$30
Data Structures
Overview
There are three datasets given with this project statement. You are required to complete the tasks, given below, for any one of the datasets. At the maximum, you can try any two of the three datasets for more understanding on how graphs help in investigating hidden patterns in the data (you can read it as, “for bonus marks”). You should first try to complete all the tasks on the smallest dataset and then use the same code for the others. (170 marks)
You are also required to submit a one-page report about your understanding of the dataset. In the report you are required to explain the patterns in the dataset as much as you can. (10 marks)
Note: Your program MUST present a cool menu to run the tasks one at a time or all at once. We will use this menu to test your program. If the menu is not cool/useful, then we will deduct 20 marks from the overall obtained marks. If the output is not cool/readable, we will deduct further 10 marks from the overall obtained marks.
Datasets
1. General Relativity and Quantum Cosmology collaboration network Dataset Description
Arxiv GR-QC (General Relativity and Quantum Cosmology) collaboration network is from the e-print arXiv (https://arxiv.org/archive/gr-qc) and covers scientific collaborations between authors papers submitted to General Relativity and Quantum Cosmology category. If an author i co-authored a paper with author j, the graph contains a undirected edge from i to j. If the paper is co-authored by k authors this generates a completely connected (sub)graph on k nodes.
The data covers papers in the period from January 1993 to April 2003 (124 months). It begins within a few months of the inception of the arXiv, and thus represents essentially the complete history of its GR-QC section.
2. Astro Physics collaboration network Dataset Description
Arxiv ASTRO-PH (Astro Physics) collaboration network is from the e-print arXiv (https://arxiv.org/archive/astro-ph) and covers scientific collaborations between authors papers submitted to Astro Physics category. If an author i co-authored a paper with author j, the graph contains a undirected edge from i to j. If the paper is co-authored by k authors this generates a completely connected (sub)graph on k nodes.
The data covers papers in the period from January 1993 to April 2003 (124 months). It begins within a few months of the inception of the arXiv, and thus represents essentially the complete history of its ASTROPH section.
3. Amazon product co-purchasing network and ground-truth communities Dataset Description
Data was collected by crawling Amazon website. It is based on Customers Who Bought This Item Also Bought (explained here: https://davidgaughran.com/also-boughts-amazon-recommendations/) feature of the Amazon website. If a product i is frequently co-purchased with product j, the graph contains an undirected edge from i to j. Each product category provided by Amazon defines each ground-truth community.
We regard each connected component in a product category as a separate ground-truth community.
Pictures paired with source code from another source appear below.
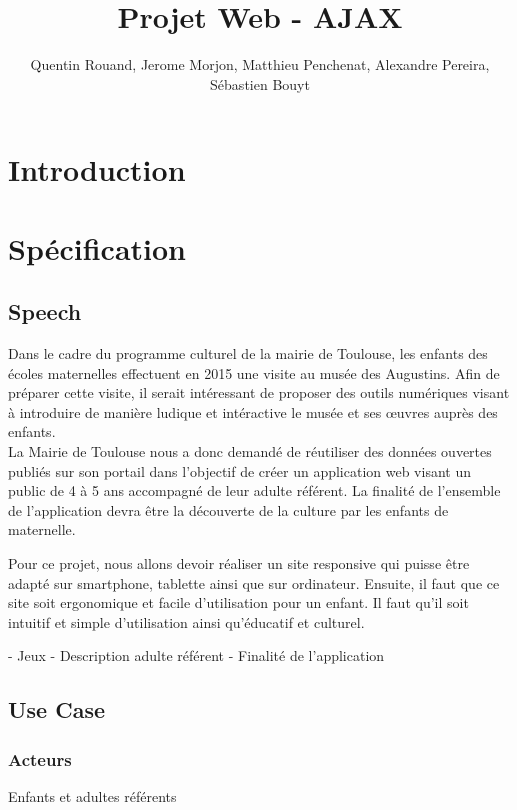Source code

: \documentclass[12pt,a4paper]{report}
\author{Quentin Rouand, Jerome Morjon, Matthieu Penchenat, Alexandre Pereira, Sébastien Bouyt}
\affil{Université Toulouse, Jean Jaurès - L3 MIASHS - ProjetWeb}
\begin{document}
\title{Projet Web - AJAX} 
\maketitle

\renewcommand{\contentsname}{Sommaire}
\tableofcontents

\chapter*{Introduction}

\chapter{Spécification}

\section{Speech}

Dans le cadre du programme culturel de la mairie de Toulouse, les enfants des écoles maternelles effectuent en 2015 une visite au musée des Augustins. Afin de préparer cette visite, il serait intéressant de proposer des outils numériques visant à introduire de manière ludique et intéractive le musée et ses œuvres auprès des enfants.\\

La Mairie de Toulouse nous a donc demandé de réutiliser des données ouvertes publiés sur son portail dans l'objectif de créer un application web visant un public de 4 à 5 ans accompagné de leur adulte référent. La finalité de l'ensemble de l'application devra être la découverte de la culture par les enfants de maternelle.

Pour ce projet, nous allons devoir réaliser un site responsive qui puisse être adapté sur smartphone, tablette ainsi que sur ordinateur. Ensuite, il faut que ce site soit ergonomique et facile d'utilisation pour un enfant. Il faut qu'il soit intuitif et simple d'utilisation ainsi qu'éducatif et culturel.

- Jeux
- Description adulte référent
- Finalité de l'application


\section{Use Case}

\subsection{Acteurs}
Enfants et adultes référents
\end{document}

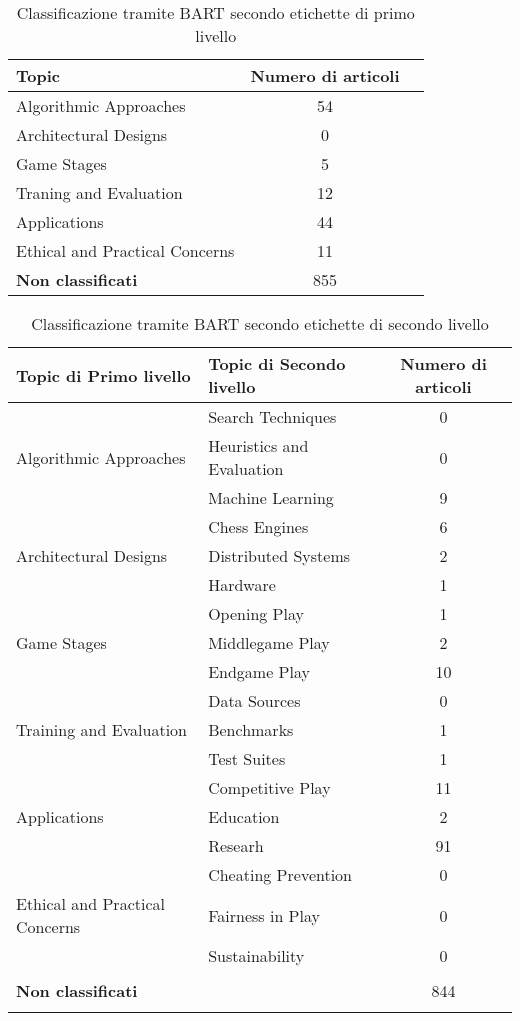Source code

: \begin{table}[H]
    \centering
    \begin{tabular}{l|cc|}
        \hline
        \textbf{Topic} & \textbf{Numero di articoli} \\
        \hline
        Algorithmic Approaches & 54 \\
        Architectural Designs & 0 \\
        Game Stages & 5 \\
        Traning and Evaluation & 12 \\
        Applications & 44 \\
        Ethical and Practical Concerns & 11 \\
        \hline
        \textbf{Non classificati} & 855 \\
    \end{tabular}
    \caption{Classificazione tramite BART secondo etichette di primo livello}
\end{table}
\begin{table}[H]
    \centering
    \begin{tabular}{l|l|c}
        \hline
        \textbf{Topic di Primo livello} & \textbf{Topic di Secondo livello} & \textbf{Numero di articoli} \\
        \hline
        & Search Techniques & 0 \\
        Algorithmic Approaches & Heuristics and Evaluation & 0 \\
        & Machine Learning & 9 \\
        \hline
        & Chess Engines & 6 \\
        Architectural Designs & Distributed Systems & 2 \\
        & Hardware & 1 \\
        \hline
        & Opening Play & 1 \\
        Game Stages & Middlegame Play & 2 \\
        & Endgame Play & 10 \\
        \hline
        & Data Sources & 0 \\
        Training and Evaluation & Benchmarks & 1 \\
        & Test Suites & 1 \\
        \hline
        & Competitive Play & 11 \\
        Applications & Education & 2 \\
        & Researh & 91 \\
        \hline
        & Cheating Prevention & 0 \\
        Ethical and Practical Concerns & Fairness in Play & 0 \\
        & Sustainability & 0 \\
        \hline
        & & \\
        \textbf{Non classificati} & & 844 \\
        & & \\
    \end{tabular}
    \caption{Classificazione tramite BART secondo etichette di secondo livello}
\end{table}
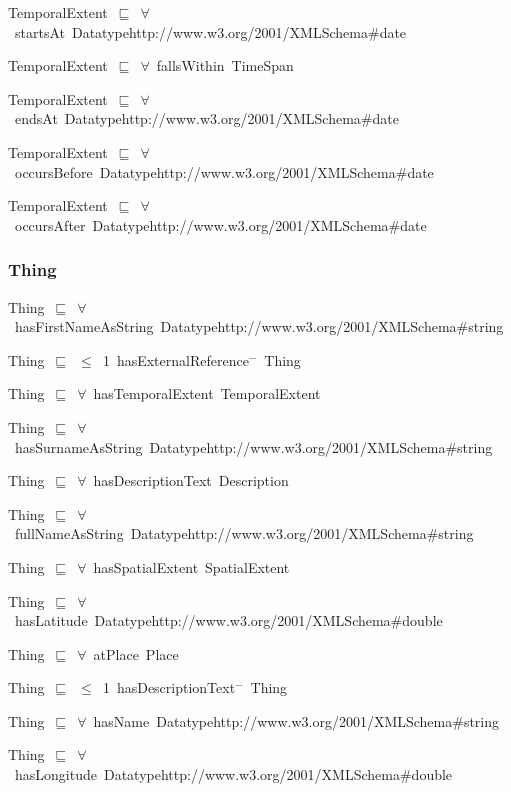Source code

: \documentclass{article}
\begin{document}
TemporalExtent~\ensuremath{\sqsubseteq}~\ensuremath{\forall}~startsAt~Datatypehttp://www.w3.org/2001/XMLSchema#date~

TemporalExtent~\ensuremath{\sqsubseteq}~\ensuremath{\forall}~fallsWithin~TimeSpan~

TemporalExtent~\ensuremath{\sqsubseteq}~\ensuremath{\forall}~endsAt~Datatypehttp://www.w3.org/2001/XMLSchema#date~

TemporalExtent~\ensuremath{\sqsubseteq}~\ensuremath{\forall}~occursBefore~Datatypehttp://www.w3.org/2001/XMLSchema#date~

TemporalExtent~\ensuremath{\sqsubseteq}~\ensuremath{\forall}~occursAfter~Datatypehttp://www.w3.org/2001/XMLSchema#date~

\subsubsection*{Thing}

Thing~\ensuremath{\sqsubseteq}~\ensuremath{\forall}~hasFirstNameAsString~Datatypehttp://www.w3.org/2001/XMLSchema#string~

Thing~\ensuremath{\sqsubseteq}~\ensuremath{\leq}~1~hasExternalReference\ensuremath{^-}~Thing~

Thing~\ensuremath{\sqsubseteq}~\ensuremath{\forall}~hasTemporalExtent~TemporalExtent~

Thing~\ensuremath{\sqsubseteq}~\ensuremath{\forall}~hasSurnameAsString~Datatypehttp://www.w3.org/2001/XMLSchema#string~

Thing~\ensuremath{\sqsubseteq}~\ensuremath{\forall}~hasDescriptionText~Description~

Thing~\ensuremath{\sqsubseteq}~\ensuremath{\forall}~fullNameAsString~Datatypehttp://www.w3.org/2001/XMLSchema#string~

Thing~\ensuremath{\sqsubseteq}~\ensuremath{\forall}~hasSpatialExtent~SpatialExtent~

Thing~\ensuremath{\sqsubseteq}~\ensuremath{\forall}~hasLatitude~Datatypehttp://www.w3.org/2001/XMLSchema#double~

Thing~\ensuremath{\sqsubseteq}~\ensuremath{\forall}~atPlace~Place~

Thing~\ensuremath{\sqsubseteq}~\ensuremath{\leq}~1~hasDescriptionText\ensuremath{^-}~Thing~

Thing~\ensuremath{\sqsubseteq}~\ensuremath{\forall}~hasName~Datatypehttp://www.w3.org/2001/XMLSchema#string~

Thing~\ensuremath{\sqsubseteq}~\ensuremath{\forall}~hasLongitude~Datatypehttp://www.w3.org/2001/XMLSchema#double~
\end{document}
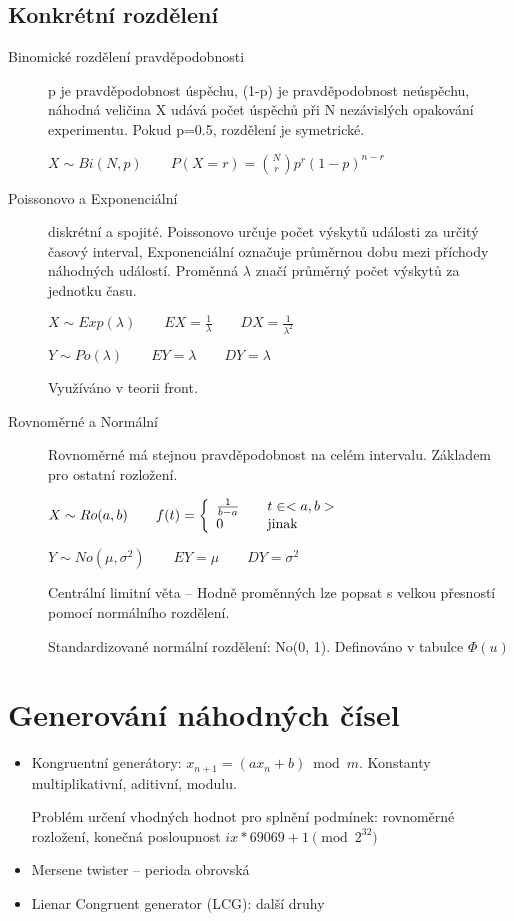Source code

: \documentclass[a4paper, 11pt]{report}
\begin{document}
\subsection{Konkrétní rozdělení}
\begin{description}
	\item[Binomické rozdělení pravděpodobnosti] p je pravděpodobnost úspěchu, (1-p) je pravděpodobnost neúspěchu, náhodná veličina X udává počet úspěchů při N nezávislých opakování experimentu. Pokud p=0.5, rozdělení je symetrické.
	
	$X \sim Bi(N, p) \qquad P(X = r) = {N \choose r} p^r (1-p)^{n-r}$
	
	\item[Poissonovo a Exponenciální] diskrétní a spojité. Poissonovo určuje počet výskytů události za určitý časový interval, Exponenciální označuje průměrnou dobu mezi příchody náhodných událostí. Proměnná $\lambda$ značí průměrný počet výskytů za jednotku času.
	
	$X \sim Exp(\lambda) \qquad EX = \frac{1}{\lambda} \qquad DX = \frac{1}{\lambda^2}$ 
	
	$Y \sim Po(\lambda) \qquad EY = \lambda \qquad DY = \lambda$
	
	Využíváno v teorii front.
	
	\item[Rovnoměrné a Normální] Rovnoměrné má stejnou pravděpodobnost na celém intervalu. Základem pro ostatní rozložení.
	
	$X \sim Ro(a,b) \qquad f(t) = \left\{ 
   \begin{array}{l l}
     \frac{1}{b-a}  & \quad t \in <a,b>\\
     0  & \quad \text{jinak}\\
   \end{array} \right.$
   
   $Y \sim No(\mu, \sigma^2) \qquad EY = \mu \qquad DY = \sigma^2$
   
   Centrální limitní věta -- Hodně proměnných lze popsat s velkou přesností pomocí normálního rozdělení.
   
   Standardizované normální rozdělení: No(0, 1). Definováno v tabulce $\Phi(u)$
\end{description}

\section{Generování náhodných čísel}

\begin{itemize}
	\item Kongruentní generátory: $x_{n+1} = (a x_n + b) \bmod m$. Konstanty multiplikativní, aditivní, modulu.
	
	Problém určení vhodných hodnot pro splnění podmínek: rovnoměrné rozložení, konečná posloupnost $ix * 69069 + 1 \pmod{ 2^{32} }$
	
	\item Mersene twister -- perioda obrovská
	\item Lienar Congruent generator (LCG): další druhy
\end{itemize}
\end{document}
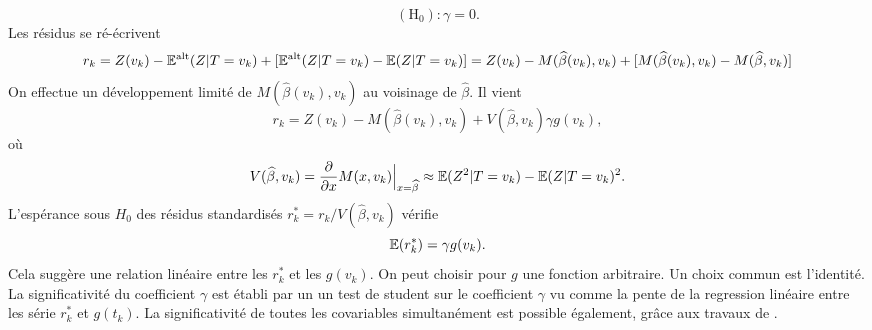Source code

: $$
(\text{H}_0): \gamma = 0.
$$
Les résidus se ré-écrivent 
$$
r_k = Z(v_k) - \mathbb{E}^\text{alt}(Z|T = v_k) + [\mathbb{E}^\text{alt}(Z|T = v_k)-\mathbb{E}(Z|T = v_k)] = Z(v_k) - M(\widehat{\beta}(v_k), v_k) + [M(\widehat{\beta}(v_k), v_k)-M(\widehat{\beta}, v_k)]
$$
On effectue un développement limité de $M(\widehat{\beta}(v_k), v_k)$  au voisinage de $\widehat{\beta}$. Il vient 
$$
r_k = Z(v_k) - M(\widehat{\beta}(v_k), v_k) + V(\widehat{\beta}, v_k)\gamma g(v_k),
$$
où
$$
V(\widehat{\beta}, v_k) = \frac{\partial}{\partial x} M(x, v_k)\Big|_{x = \widehat{\beta}} \approx \mathbb{E}(Z^2|T = v_k) - \mathbb{E}(Z|T = v_k)^2.
$$
L'espérance sous $H_0$ des résidus standardisés $r_k^\ast  = r_k /V(\widehat{\beta}, v_k)$ vérifie 
$$
\mathbb{E}(r_k^\ast) = \gamma g(v_k).
$$
Cela suggère une relation linéaire entre les $r_k^\ast$ et les $g(v_k)$. On peut choisir pour $g$ une fonction arbitraire. Un choix commun est l'identité. La significativité du coefficient $\gamma$ est établi par un un test de student sur le coefficient $\gamma$ vu comme la pente de la regression linéaire entre les série $r_k^\ast$ et $g(t_k)$. La significativité de toutes les covariables simultanément est possible également, grâce aux travaux de \citet{GRAMBSCH1994}.


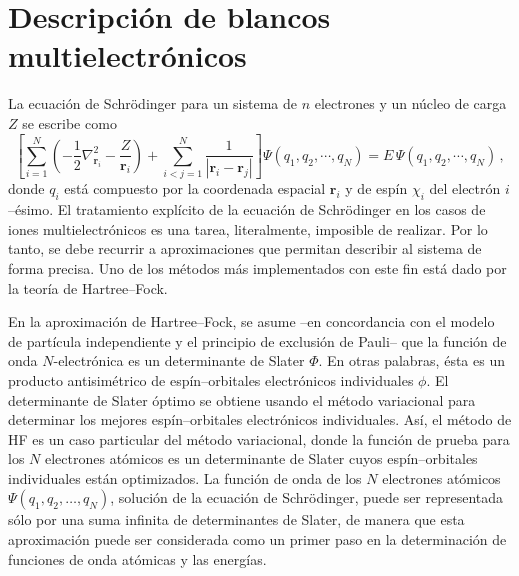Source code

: \begin{comment}
\end{comment}

\section{Descripción de blancos multielectrónicos}
\label{sec:atomos}

La ecuación de Schrödinger para un sistema de $n$ electrones y 
un núcleo de carga $Z$ se escribe como
\begin{equation}
\left[
\sum_{i=1}^N \left(-\frac{1}{2}\nabla^2_{{\mathbf r}_i}
                   -\frac{Z}{{\mathbf r}_i}\right) + 
\sum_{i<j=1}^N \frac{1}{|{\mathbf r}_i - {\mathbf r}_j |} 
\right] \Psi\left(q_1,q_2,\cdots,q_N\right) 
= E\, \Psi\left(q_1,q_2,\cdots,q_N\right) 
\, ,
\end{equation}
donde $q_i$ está compuesto por la coordenada espacial $\mathbf{r}_i$ y 
de espín $\chi_i$ del electrón $i$--ésimo. El tratamiento explícito de 
la ecuación de Schr\"odinger en los casos de iones multielectrónicos es 
una tarea, literalmente, imposible de realizar. Por lo tanto, se debe 
recurrir a aproximaciones que permitan describir al sistema de forma 
precisa. Uno de los métodos más implementados con este fin está dado por 
la teoría de Hartree--Fock. 

En la aproximación de Hartree--Fock, se asume --en concordancia con el 
modelo de partícula independiente y el principio de exclusión de Pauli-- 
que la función de onda $N$-electrónica es un determinante de Slater 
$\Phi$. En otras palabras, ésta es un producto antisimétrico de 
espín--orbitales electrónicos individuales $\phi$. El determinante de 
Slater óptimo se obtiene usando el método variacional para determinar 
los mejores espín--orbitales electrónicos individuales. Así, el método 
de HF es un caso particular del método variacional, donde la función de 
prueba para los $N$ electrones atómicos es un determinante de Slater 
cuyos espín--orbitales individuales están optimizados. La función de 
onda de los $N$ electrones atómicos $\Psi(q_1,q_2,\dots,q_N)$, solución 
de la ecuación de Schrödinger, puede ser representada sólo por una suma 
infinita de determinantes de Slater, de manera que esta aproximación 
puede ser considerada como un primer paso en la determinación de 
funciones de onda atómicas y las energías. 

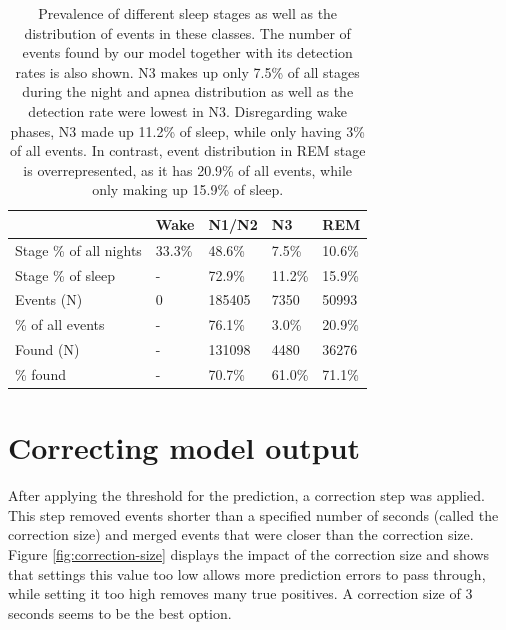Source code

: \renewcommand{\arraystretch}{1.5}
\begin{table}
    \centering
    \begin{tabular}{ l p{1.6cm} p{1.6cm} p{1.6cm} p{1.6cm} }
        & Wake & N1/N2 & N3 & REM \\
        \hline
        Stage \% of all nights & 33.3\% & 48.6\% & 7.5\% & 10.6\% \\
        Stage \% of sleep & - & 72.9\% & 11.2\% & 15.9\% \\
        \hline
        Events (N) & 0 & 185405 & 7350 & 50993 \\
        \% of all events & - & 76.1\% & 3.0\% & 20.9\% \\
        \hline
        Found (N) & - & 131098 & 4480 & 36276 \\
        \% found & - & 70.7\% & 61.0\% & 71.1\% \\
    \end{tabular}
    \caption{Prevalence of different sleep stages as well as the distribution of events in these classes. The number of events found by our model together with its detection rates is also shown. N3 makes up only 7.5\% of all stages during the night and apnea distribution as well as the detection rate were lowest in N3. Disregarding wake phases, N3 made up 11.2\% of sleep, while only having 3\% of all events. In contrast, event distribution in REM stage is overrepresented, as it has 20.9\% of all events, while only making up 15.9\% of sleep. \label{tab:sleep-stage-distribution}}
\end{table}

\section{Correcting model output}

After applying the threshold for the prediction, a correction step was applied. This step removed events shorter than a specified number of seconds (called the correction size) and merged events that were closer than the correction size. Figure \ref{fig:correction-size} displays the impact of the correction size and shows that settings this value too low allows more prediction errors to pass through, while setting it too high removes many true positives. A correction size of 3 seconds seems to be the best option.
We remove the ground-truth communities which have less than 3 nodes.
Tasks
First Set of Tasks – Graph Stats
1. Display the number of nodes (5 marks)
2. Display the number of edges (5 marks)
3. Display the number of source nodes (5 marks)
4. Display the number of sink nodes (5 marks)
5. Display the number of isolated nodes (5 marks)
6. Display the number of bridge edges (15 marks)
7. Display the number of articulation nodes (15 marks)
8. Display the shortest path length distribution (20 marks)
9. Display the diameter of the graph (5 marks)
Second Set of Tasks – Degree Distributions
10. Display the in-degree distribution in the form of a table (10 marks)
11. Display the out-degree distribution in the form of a table (10 marks)
Third Set of Tasks – Connected Components
For the original graph:
12. Display the size of the largest strongly connected component (SCC) (25 marks)
13. Display the size distribution of all SCCs (10 marks)
Considering the graph as an undirected graph:
14. Display the size of the largest weakly connected component (WCC) (25 marks)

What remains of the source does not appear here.